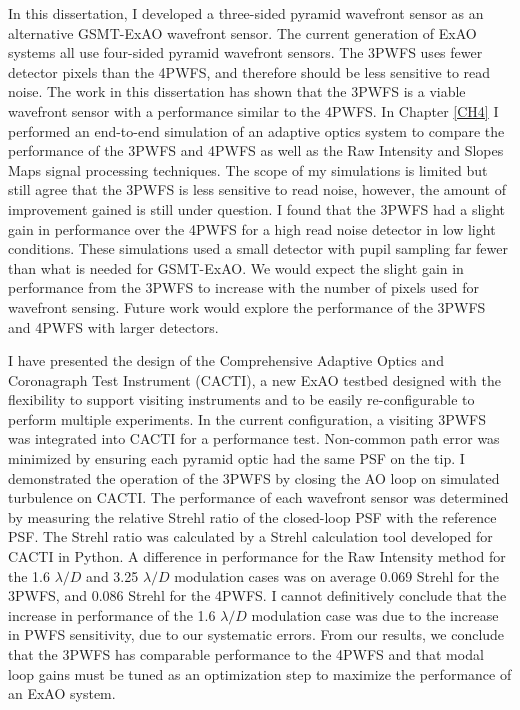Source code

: In this dissertation, I developed a three-sided pyramid wavefront sensor as an alternative GSMT-ExAO wavefront sensor. The current generation of ExAO systems all use four-sided pyramid wavefront sensors. The 3PWFS uses fewer detector pixels than the 4PWFS, and therefore should be less sensitive to read noise. The work in this dissertation has shown that the 3PWFS is a viable wavefront sensor with a performance similar to the 4PWFS. In Chapter \ref{CH4} I performed an end-to-end simulation of an adaptive optics system to compare the performance of the 3PWFS and 4PWFS as well as the Raw Intensity and Slopes Maps signal processing techniques. The scope of my simulations is limited but still agree that the 3PWFS is less sensitive to read noise, however, the amount of improvement gained is still under question. I found that the 3PWFS had a slight gain in performance over the 4PWFS for a high read noise detector in low light conditions. These simulations used a small detector with pupil sampling far fewer than what is needed for GSMT-ExAO. We would expect the slight gain in performance from the 3PWFS to increase with the number of pixels used for wavefront sensing. Future work would explore the performance of the 3PWFS and 4PWFS with larger detectors.

I have presented the design of the Comprehensive Adaptive Optics and Coronagraph Test Instrument (CACTI), a new ExAO testbed designed with the flexibility to support visiting instruments and to be easily re-configurable to perform multiple experiments. In the current configuration, a visiting 3PWFS was integrated into CACTI for a performance test. Non-common path error was minimized by ensuring each pyramid optic had the same PSF on the tip. I demonstrated the operation of the 3PWFS by closing the AO loop on simulated turbulence on CACTI. The performance of each wavefront sensor was determined by measuring the relative Strehl ratio of the closed-loop PSF with the reference PSF. The Strehl ratio was calculated by a Strehl calculation tool developed for CACTI in Python. A difference in performance for the Raw Intensity method for the 1.6 $\lambda/D$ and 3.25 $\lambda/D$ modulation cases was on average 0.069 Strehl for the 3PWFS, and 0.086 Strehl for the 4PWFS. I cannot definitively conclude that the increase in performance of the 1.6 $\lambda/D$ modulation case was due to the increase in PWFS sensitivity, due to our systematic errors. From our results, we conclude that the 3PWFS has comparable performance to the 4PWFS and that modal loop gains must be tuned as an optimization step to maximize the performance of an ExAO system. 

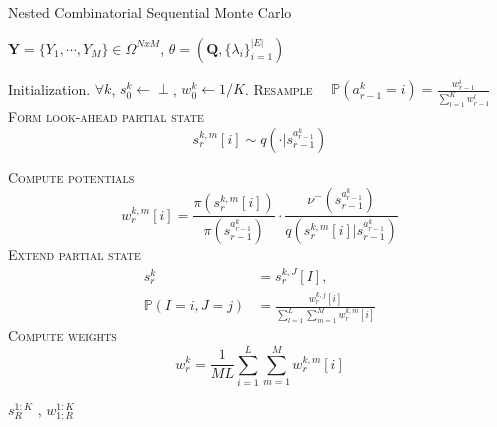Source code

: \documentclass[accepted]{uai2021} %
\theoremstyle{definition}
\begin{document}
\begin{algorithm}[tb]
   \caption{Nested Combinatorial Sequential Monte Carlo}
   \label{alg:ncsmc}
    \begin{algorithmic}
    {$\mathbf{Y} = \{Y_1,\cdots,Y_M \} \in \Omega^{NxM}$,  $\theta = (\mathbf{Q},\{\lambda_i\}_{i=1}^{|E|})$}
   \end{algorithmic}
   \begin{algorithmic}[1]
   \STATE Initialization. $\forall k$, $s_{0}^k\leftarrow \perp$, $w_{0}^k\leftarrow 1/K$. 
    \STATE \textsc{Resample}~~ %
    $\mathbb{P}(a_{r-1}^k = i) = \frac{w_{r-1}^i}{\sum_{l=1}^K w_{r-1}^l}$
   \STATE \textsc{Form look-ahead partial state}
   \[ s_{r}^{k,m}[i] \sim q(\cdot|s_{r-1}^{a_{r-1}^k}) \] 
   
   \STATE \textsc{Compute potentials} \[ w_{r}^{k,m}[i] =  \frac{\pi(s_{r}^{k,m}[i])}{\pi(s_{r-1}^{a_{r-1}^k})}\cdot \frac{\nu^{-}(s_{r-1}^{a_{r-1}^k})}{q(s_{r}^{k,m}[i]|s_{r-1}^{a_{r-1}^k})} 
   \]
   \ENDFOR
   \ENDFOR
   \STATE \textsc{Extend partial state}
   \begin{align*}
      s_r^k &= s_r^{k,J}[I], \\
      \mathbb{P}(I = i, J=j) &= \frac{w_r^{k,j}[i]}{\sum_{l=1}^L \sum_{m=1}^M w_r^{k,m}[i]}
   \end{align*}%
    \STATE \textsc{Compute weights} \[
    w_r^k = \frac{1}{ML}\sum_{i=1}^L \sum_{m=1}^M w_r^{k,m}[i] 
    \]
   \ENDFOR
   \ENDFOR
    \end{algorithmic}
    \begin{algorithmic}
    $s_{R}^{1:K}$ , $w_{1:R}^{1:K}$
   \end{algorithmic}
    
\end{algorithm}
\end{document}
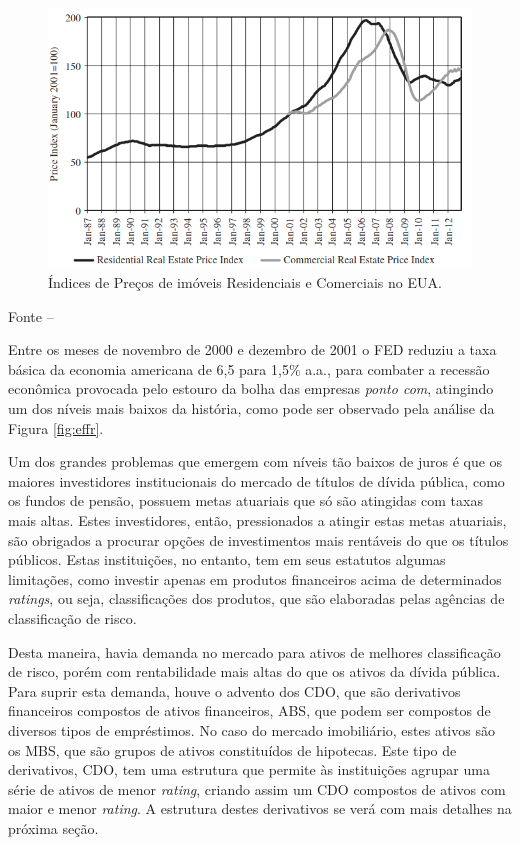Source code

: \documentclass[
	12pt,				%
	oneside,			%
	a4paper,			%
	chapter=TITLE,		%
	section=TITLE,		%
	english,			%
	brazil				%
	]{abntex2}
\newcommand{\bcenter}{\begin{center}}
\newcommand{\ecenter}{\end{center}}
\begin{document}
\begin{refsection}
\begin{figure}[H]
{\centering \includegraphics[width=0.7\linewidth]{images/HPI_RCA_CPPI} 

}

\caption{Índices de Preços de imóveis Residenciais e Comerciais no EUA.}\label{fig:unnamed-chunk-19}
\end{figure}
\bcenter

Fonte -- \textcite[p.~85]{levitin2013}
\ecenter

Entre os meses de novembro de 2000 e dezembro de 2001 o \gls{FED} reduziu a taxa
básica da economia americana de 6,5 para 1,5\% a.a., para combater a recessão
econômica provocada pelo estouro da bolha das empresas \emph{ponto com}, atingindo um
dos níveis mais baixos da história, como pode ser observado pela análise da
Figura \ref{fig:effr}.

Um dos grandes problemas que emergem com níveis tão baixos de juros é que os
maiores investidores institucionais do mercado de títulos de dívida pública,
como os fundos de pensão, possuem metas atuariais que só são atingidas com taxas
mais altas. Estes investidores, então, pressionados a atingir estas metas
atuariais, são obrigados a procurar opções de investimentos mais rentáveis do
que os títulos públicos. Estas instituições, no entanto, tem em seus estatutos
algumas limitações, como investir apenas em produtos financeiros acima de
determinados \emph{ratings}, ou seja, classificações dos produtos, que são elaboradas
pelas agências de classificação de risco.

Desta maneira, havia demanda no mercado para ativos de melhores classificação de
risco, porém com rentabilidade mais altas do que os ativos da dívida pública.
Para suprir esta demanda, houve o advento dos \gls{CDO}, que são derivativos
financeiros compostos de ativos financeiros, \gls{ABS}, que podem ser compostos
de diversos tipos de empréstimos. No caso do mercado imobiliário, estes ativos
são os \gls{MBS}, que são grupos de ativos constituídos de hipotecas. Este tipo
de derivativos, \gls{CDO}, tem uma estrutura que permite às instituições agrupar
uma série de ativos de menor \emph{rating}, criando assim um \gls{CDO} compostos de
ativos com maior e menor \emph{rating}. A estrutura destes derivativos se verá com
mais detalhes na próxima seção.


\end{refsection}
\end{document}
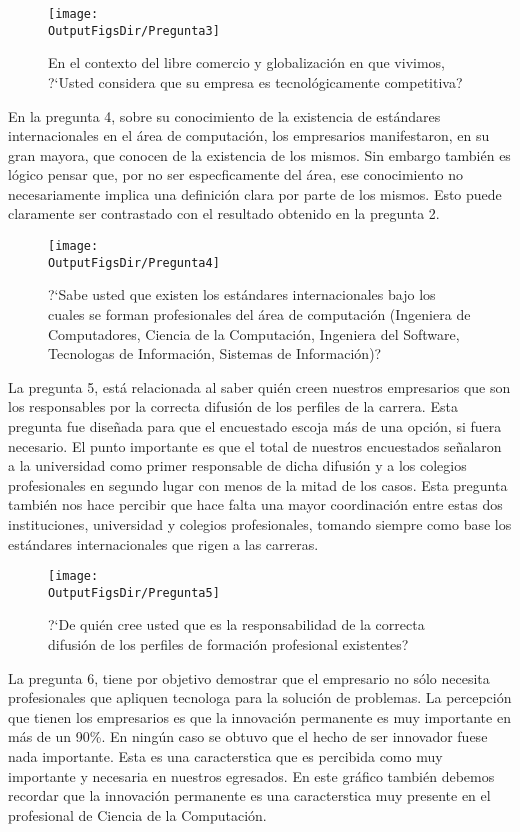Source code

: \begin{figure}[!h]
	\centering
	\texttt{[image: \\OutputFigsDir/Pregunta3]}
	\label{fig:Preg3}
	\caption{En el contexto del libre comercio y globalización en que vivimos, ?`Usted considera que su empresa es tecnológicamente competitiva?}
\end{figure}

En la pregunta 4, sobre su conocimiento de la existencia de estándares internacionales en el área de computación, los empresarios manifestaron, en su gran mayor­a, que conocen de la existencia de los mismos. Sin embargo también es lógico pensar que, por no ser espec­ficamente del área, ese conocimiento no necesariamente implica una definición clara por parte de los mismos. Esto puede claramente ser contrastado con el resultado obtenido en la pregunta 2.


\begin{figure}[!h]
	\centering
	\texttt{[image: \\OutputFigsDir/Pregunta4]}
	\label{fig:Preg4}
	\caption{?`Sabe usted que existen los estándares internacionales bajo los cuales se forman profesionales del área de computación (Ingenier­a de Computadores, Ciencia de la Computación, Ingenier­a del Software, Tecnolog­as de Información, Sistemas de Información)?}
\end{figure}

La pregunta 5, está relacionada al saber quién creen nuestros empresarios que son los responsables por la correcta difusión de los perfiles de la carrera. Esta pregunta fue diseñada para que el encuestado escoja más de una opción, si fuera necesario. El punto importante es que el total de nuestros encuestados señalaron a la universidad como primer responsable de dicha difusión y a los colegios profesionales en segundo lugar con menos de la mitad de los casos. Esta pregunta también nos hace percibir que hace falta una mayor coordinación entre estas dos instituciones, universidad y colegios profesionales, tomando siempre como base los estándares internacionales que rigen a las carreras.

\begin{figure}[!h]
	\centering
	\texttt{[image: \\OutputFigsDir/Pregunta5]}
	\label{fig:Preg5}
	\caption{?`De quién cree usted que es la responsabilidad de la correcta difusión de los perfiles de formación profesional existentes?}
\end{figure}

La pregunta 6, tiene por objetivo demostrar que el empresario no sólo necesita profesionales que apliquen tecnolog­a para la solución de problemas. La percepción que tienen los empresarios es que la innovación permanente es muy importante en más de un 90\%. En ningún caso se obtuvo que el hecho de ser innovador fuese nada importante. Esta es una caracter­stica que es percibida como muy importante y necesaria en nuestros egresados. En este gráfico también debemos recordar que la innovación permanente es una caracter­stica muy presente en el profesional de Ciencia de la Computación.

________________

This exercise requires the lines of the entries containing the string "OutputFigsDir".

§ Answer for the task
	\texttt{[image: \\OutputFigsDir/Pregunta3]}
	\texttt{[image: \\OutputFigsDir/Pregunta4]}
	\texttt{[image: \\OutputFigsDir/Pregunta5]}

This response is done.